▶ [Problem]: Repeat the stretch of entries below from the line with "- 자식 이 있는 부모" through the line with "- 위 표와 같이 외래 키가 자신의 PK를 참조하면 재귀적 관계가 맺어진다.". Include both ends and add nothing.

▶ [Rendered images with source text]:
□ □ □ □ □
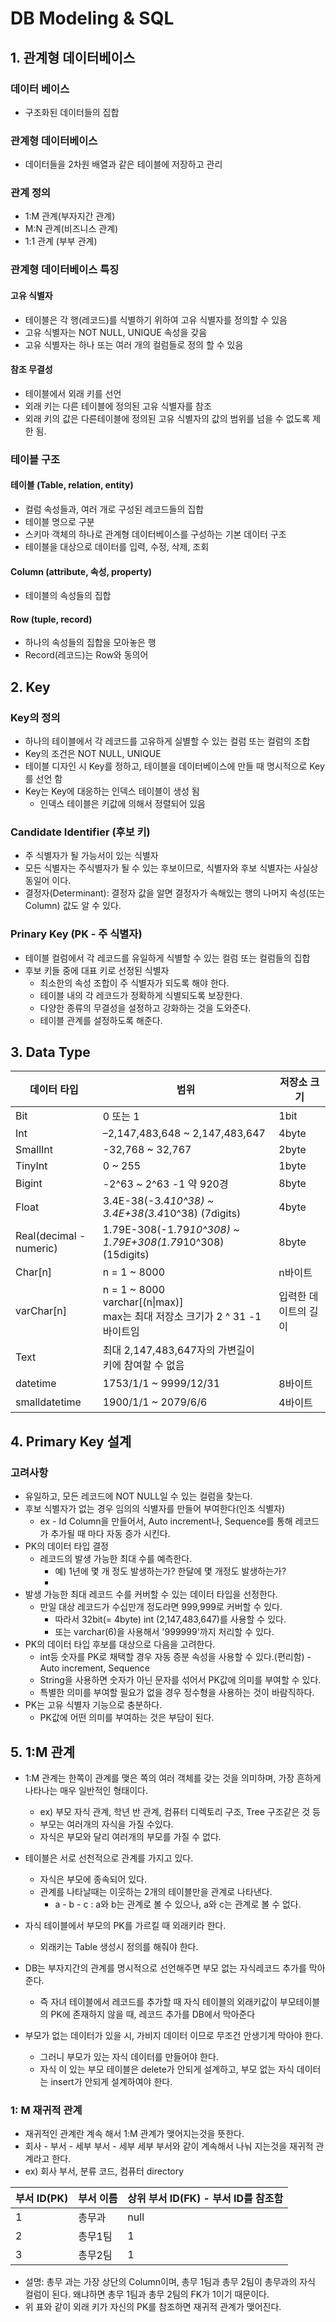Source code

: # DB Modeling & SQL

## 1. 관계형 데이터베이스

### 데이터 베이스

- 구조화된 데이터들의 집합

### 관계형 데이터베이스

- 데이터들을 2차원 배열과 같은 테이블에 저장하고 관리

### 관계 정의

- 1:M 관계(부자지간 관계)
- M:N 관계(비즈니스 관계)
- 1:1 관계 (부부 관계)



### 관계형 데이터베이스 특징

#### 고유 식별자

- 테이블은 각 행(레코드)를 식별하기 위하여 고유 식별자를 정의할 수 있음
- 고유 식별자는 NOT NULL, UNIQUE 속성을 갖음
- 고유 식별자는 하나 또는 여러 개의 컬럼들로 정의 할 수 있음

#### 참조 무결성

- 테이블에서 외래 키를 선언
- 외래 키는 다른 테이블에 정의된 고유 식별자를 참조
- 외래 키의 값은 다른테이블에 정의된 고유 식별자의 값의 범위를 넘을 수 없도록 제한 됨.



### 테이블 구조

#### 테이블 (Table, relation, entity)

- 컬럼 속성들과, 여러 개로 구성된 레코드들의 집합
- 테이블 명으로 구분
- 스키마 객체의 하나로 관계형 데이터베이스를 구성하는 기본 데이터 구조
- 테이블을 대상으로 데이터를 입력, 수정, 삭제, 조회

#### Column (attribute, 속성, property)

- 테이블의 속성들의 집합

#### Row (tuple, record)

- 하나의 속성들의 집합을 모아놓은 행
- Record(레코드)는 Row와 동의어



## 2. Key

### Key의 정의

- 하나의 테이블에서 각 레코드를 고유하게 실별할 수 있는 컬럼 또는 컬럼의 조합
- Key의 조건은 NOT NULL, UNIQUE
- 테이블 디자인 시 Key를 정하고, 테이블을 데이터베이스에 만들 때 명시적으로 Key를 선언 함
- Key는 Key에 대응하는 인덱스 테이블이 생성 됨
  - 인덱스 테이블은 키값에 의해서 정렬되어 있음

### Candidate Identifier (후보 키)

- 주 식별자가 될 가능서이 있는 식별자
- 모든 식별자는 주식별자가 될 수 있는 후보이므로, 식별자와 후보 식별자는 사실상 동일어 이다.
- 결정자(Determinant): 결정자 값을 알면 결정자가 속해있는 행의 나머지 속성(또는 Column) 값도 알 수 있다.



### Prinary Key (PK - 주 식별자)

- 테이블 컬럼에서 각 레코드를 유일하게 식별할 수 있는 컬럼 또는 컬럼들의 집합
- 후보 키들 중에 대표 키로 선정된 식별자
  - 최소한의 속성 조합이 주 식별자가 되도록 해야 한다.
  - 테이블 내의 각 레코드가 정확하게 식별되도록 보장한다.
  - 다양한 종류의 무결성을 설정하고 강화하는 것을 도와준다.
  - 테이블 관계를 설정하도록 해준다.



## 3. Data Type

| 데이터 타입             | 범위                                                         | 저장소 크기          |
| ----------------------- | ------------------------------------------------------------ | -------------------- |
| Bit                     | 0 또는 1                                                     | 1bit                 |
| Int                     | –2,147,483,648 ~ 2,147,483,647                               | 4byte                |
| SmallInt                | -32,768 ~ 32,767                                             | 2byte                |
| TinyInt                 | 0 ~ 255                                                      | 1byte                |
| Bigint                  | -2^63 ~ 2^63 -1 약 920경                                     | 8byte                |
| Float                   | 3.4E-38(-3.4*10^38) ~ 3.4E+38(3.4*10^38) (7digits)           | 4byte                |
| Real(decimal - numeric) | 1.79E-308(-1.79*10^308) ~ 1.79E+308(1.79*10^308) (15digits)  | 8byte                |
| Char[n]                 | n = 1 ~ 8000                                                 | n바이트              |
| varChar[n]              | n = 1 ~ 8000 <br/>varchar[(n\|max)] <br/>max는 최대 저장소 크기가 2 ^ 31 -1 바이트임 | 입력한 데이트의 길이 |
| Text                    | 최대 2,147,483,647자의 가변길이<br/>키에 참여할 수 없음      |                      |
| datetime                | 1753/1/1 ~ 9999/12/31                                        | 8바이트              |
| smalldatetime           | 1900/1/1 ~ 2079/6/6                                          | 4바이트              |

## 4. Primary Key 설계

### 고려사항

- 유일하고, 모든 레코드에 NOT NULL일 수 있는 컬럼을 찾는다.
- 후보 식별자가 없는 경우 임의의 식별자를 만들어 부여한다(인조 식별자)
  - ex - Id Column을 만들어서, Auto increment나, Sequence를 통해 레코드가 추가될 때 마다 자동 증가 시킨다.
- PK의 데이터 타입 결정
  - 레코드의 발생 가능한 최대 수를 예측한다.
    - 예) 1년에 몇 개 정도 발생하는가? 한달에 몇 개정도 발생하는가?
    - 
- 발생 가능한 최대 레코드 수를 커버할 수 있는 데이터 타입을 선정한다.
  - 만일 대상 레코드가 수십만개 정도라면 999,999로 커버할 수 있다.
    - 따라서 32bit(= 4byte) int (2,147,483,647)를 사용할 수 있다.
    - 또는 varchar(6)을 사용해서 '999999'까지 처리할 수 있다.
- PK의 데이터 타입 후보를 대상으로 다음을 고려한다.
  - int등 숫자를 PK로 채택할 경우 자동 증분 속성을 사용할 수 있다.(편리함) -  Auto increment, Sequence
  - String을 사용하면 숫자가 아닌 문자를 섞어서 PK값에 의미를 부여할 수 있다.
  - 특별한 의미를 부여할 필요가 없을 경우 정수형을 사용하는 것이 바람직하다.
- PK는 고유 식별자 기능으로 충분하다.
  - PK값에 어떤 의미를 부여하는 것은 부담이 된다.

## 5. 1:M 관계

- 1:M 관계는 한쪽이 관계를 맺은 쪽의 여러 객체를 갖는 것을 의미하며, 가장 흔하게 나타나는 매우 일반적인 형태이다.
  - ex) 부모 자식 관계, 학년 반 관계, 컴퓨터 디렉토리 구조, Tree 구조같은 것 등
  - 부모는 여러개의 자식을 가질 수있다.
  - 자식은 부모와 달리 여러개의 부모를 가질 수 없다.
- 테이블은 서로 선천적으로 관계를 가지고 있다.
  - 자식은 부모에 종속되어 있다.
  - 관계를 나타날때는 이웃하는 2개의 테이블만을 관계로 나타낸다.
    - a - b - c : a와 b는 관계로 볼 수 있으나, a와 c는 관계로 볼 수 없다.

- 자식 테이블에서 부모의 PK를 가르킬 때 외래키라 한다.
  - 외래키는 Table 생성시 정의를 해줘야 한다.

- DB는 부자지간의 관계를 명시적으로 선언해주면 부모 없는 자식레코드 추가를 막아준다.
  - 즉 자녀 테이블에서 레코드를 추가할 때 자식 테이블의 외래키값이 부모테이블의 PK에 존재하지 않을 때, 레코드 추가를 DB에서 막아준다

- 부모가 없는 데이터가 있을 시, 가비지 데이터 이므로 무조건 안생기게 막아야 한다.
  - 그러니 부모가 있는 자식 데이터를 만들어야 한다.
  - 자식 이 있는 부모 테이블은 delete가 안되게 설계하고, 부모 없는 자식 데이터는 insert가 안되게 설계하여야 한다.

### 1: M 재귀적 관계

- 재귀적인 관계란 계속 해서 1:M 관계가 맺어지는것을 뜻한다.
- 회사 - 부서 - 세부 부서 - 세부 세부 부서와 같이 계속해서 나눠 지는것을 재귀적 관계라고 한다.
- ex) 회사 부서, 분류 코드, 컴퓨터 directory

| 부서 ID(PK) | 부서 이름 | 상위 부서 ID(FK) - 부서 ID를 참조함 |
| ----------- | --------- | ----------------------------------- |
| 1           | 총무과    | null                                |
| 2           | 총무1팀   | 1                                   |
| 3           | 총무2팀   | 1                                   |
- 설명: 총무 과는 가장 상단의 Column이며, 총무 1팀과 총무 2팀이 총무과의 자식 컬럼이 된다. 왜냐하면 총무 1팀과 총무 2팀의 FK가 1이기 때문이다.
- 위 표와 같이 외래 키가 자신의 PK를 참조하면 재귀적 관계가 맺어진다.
□ □ □ □ □
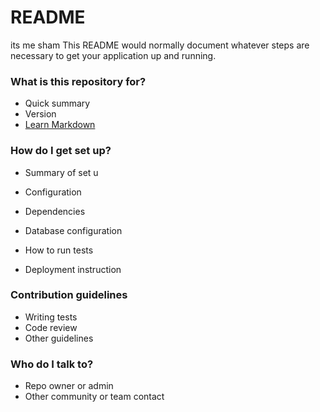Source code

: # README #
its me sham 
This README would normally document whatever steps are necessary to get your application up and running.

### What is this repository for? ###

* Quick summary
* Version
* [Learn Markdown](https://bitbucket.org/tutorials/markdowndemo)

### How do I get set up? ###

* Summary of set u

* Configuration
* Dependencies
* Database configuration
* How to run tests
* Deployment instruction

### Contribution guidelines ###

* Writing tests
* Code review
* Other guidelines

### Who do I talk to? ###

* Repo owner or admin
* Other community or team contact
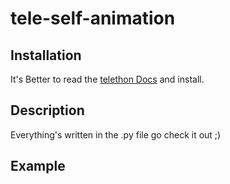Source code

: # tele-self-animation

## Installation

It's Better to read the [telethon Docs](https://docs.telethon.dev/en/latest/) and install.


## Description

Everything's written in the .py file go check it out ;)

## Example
□ □ □ □ □
▶ [Answer to this exercise]:
  - 자식 이 있는 부모 테이블은 delete가 안되게 설계하고, 부모 없는 자식 데이터는 insert가 안되게 설계하여야 한다.

### 1: M 재귀적 관계

- 재귀적인 관계란 계속 해서 1:M 관계가 맺어지는것을 뜻한다.
- 회사 - 부서 - 세부 부서 - 세부 세부 부서와 같이 계속해서 나눠 지는것을 재귀적 관계라고 한다.
- ex) 회사 부서, 분류 코드, 컴퓨터 directory

| 부서 ID(PK) | 부서 이름 | 상위 부서 ID(FK) - 부서 ID를 참조함 |
| ----------- | --------- | ----------------------------------- |
| 1           | 총무과    | null                                |
| 2           | 총무1팀   | 1                                   |
| 3           | 총무2팀   | 1                                   |
- 설명: 총무 과는 가장 상단의 Column이며, 총무 1팀과 총무 2팀이 총무과의 자식 컬럼이 된다. 왜냐하면 총무 1팀과 총무 2팀의 FK가 1이기 때문이다.
- 위 표와 같이 외래 키가 자신의 PK를 참조하면 재귀적 관계가 맺어진다.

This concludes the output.